Saved entries
··········

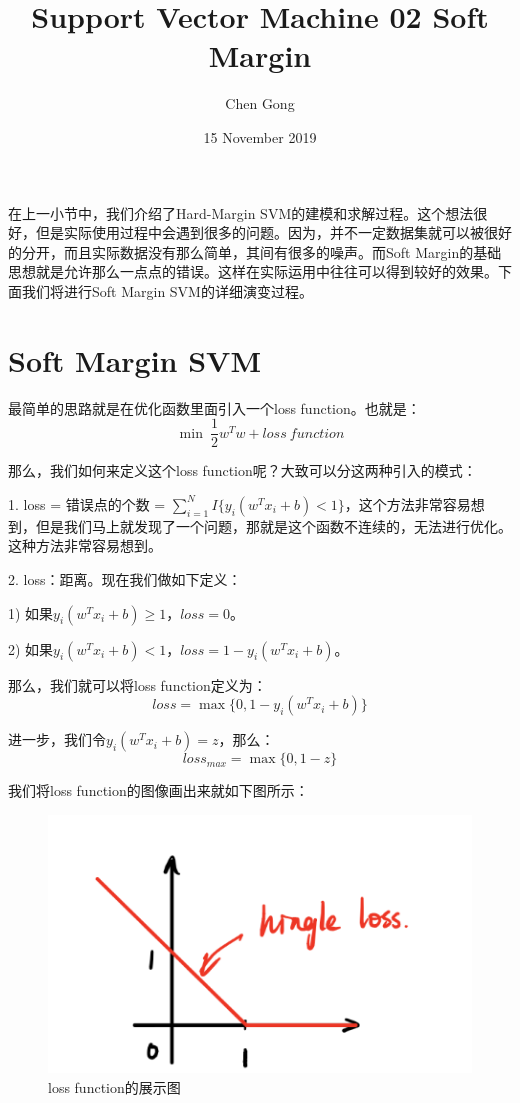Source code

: \documentclass[a4paper]{article}
\title{Support Vector Machine 02 Soft Margin}
\author{Chen Gong}
\date{15 November 2019}
\begin{document}
\maketitle

在上一小节中，我们介绍了Hard-Margin SVM的建模和求解过程。这个想法很好，但是实际使用过程中会遇到很多的问题。因为，并不一定数据集就可以被很好的分开，而且实际数据没有那么简单，其间有很多的噪声。而Soft Margin的基础思想就是允许那么一点点的错误。这样在实际运用中往往可以得到较好的效果。下面我们将进行Soft Margin SVM的详细演变过程。

\section{Soft Margin SVM}
最简单的思路就是在优化函数里面引入一个loss function。也就是：
\begin{equation}
    \min \ \frac{1}{2}w^Tw + loss \ function
\end{equation}

那么，我们如何来定义这个loss function呢？大致可以分这两种引入的模式：

1. loss = 错误点的个数 = $\sum_{i=1}^NI\{y_i(w^Tx_i+b)<1\}$，这个方法非常容易想到，但是我们马上就发现了一个问题，那就是这个函数不连续的，无法进行优化。这种方法非常容易想到。

2. loss：距离。现在我们做如下定义：

1) 如果$y_i(w^Tx_i+b)\geq 1$，$loss = 0$。

2) 如果$y_i(w^Tx_i+b)< 1$，$loss = 1-y_i(w^Tx_i+b)$。

那么，我们就可以将loss function定义为：
\begin{equation}
    loss = \max\{ 0, 1-y_i(w^Tx_i+b) \}
\end{equation}

进一步，我们令$y_i(w^Tx_i+b)=z$，那么：
\begin{equation}
    loss_{max} = \max\{ 0, 1-z \}
\end{equation}

我们将loss function的图像画出来就如下图所示：
\begin{figure}[H]
    \centering
    \includegraphics[width=.4\textwidth]{微信图片_20191115131201.png}
    \caption{loss function的展示图}
    \label{fig:my_label_1}
\end{figure}
\end{document}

··········

YOUR ASSIGNMENT: Omit every picture, and otherwise quote the entries exactly.

RESPONSE:
Source code

: \documentclass[a4paper]{article}
\title{Support Vector Machine 02 Soft Margin}
\author{Chen Gong}
\date{15 November 2019}
\begin{document}
\maketitle

在上一小节中，我们介绍了Hard-Margin SVM的建模和求解过程。这个想法很好，但是实际使用过程中会遇到很多的问题。因为，并不一定数据集就可以被很好的分开，而且实际数据没有那么简单，其间有很多的噪声。而Soft Margin的基础思想就是允许那么一点点的错误。这样在实际运用中往往可以得到较好的效果。下面我们将进行Soft Margin SVM的详细演变过程。

\section{Soft Margin SVM}
最简单的思路就是在优化函数里面引入一个loss function。也就是：
\begin{equation}
    \min \ \frac{1}{2}w^Tw + loss \ function
\end{equation}

那么，我们如何来定义这个loss function呢？大致可以分这两种引入的模式：

1. loss = 错误点的个数 = $\sum_{i=1}^NI\{y_i(w^Tx_i+b)<1\}$，这个方法非常容易想到，但是我们马上就发现了一个问题，那就是这个函数不连续的，无法进行优化。这种方法非常容易想到。

2. loss：距离。现在我们做如下定义：

1) 如果$y_i(w^Tx_i+b)\geq 1$，$loss = 0$。

2) 如果$y_i(w^Tx_i+b)< 1$，$loss = 1-y_i(w^Tx_i+b)$。

那么，我们就可以将loss function定义为：
\begin{equation}
    loss = \max\{ 0, 1-y_i(w^Tx_i+b) \}
\end{equation}

进一步，我们令$y_i(w^Tx_i+b)=z$，那么：
\begin{equation}
    loss_{max} = \max\{ 0, 1-z \}
\end{equation}

我们将loss function的图像画出来就如下图所示：
\begin{figure}[H]
    \centering
    \includegraphics[width=.4\textwidth]{微信图片_20191115131201.png}
    \caption{loss function的展示图}
    \label{fig:my_label_1}
\end{figure}
\end{document}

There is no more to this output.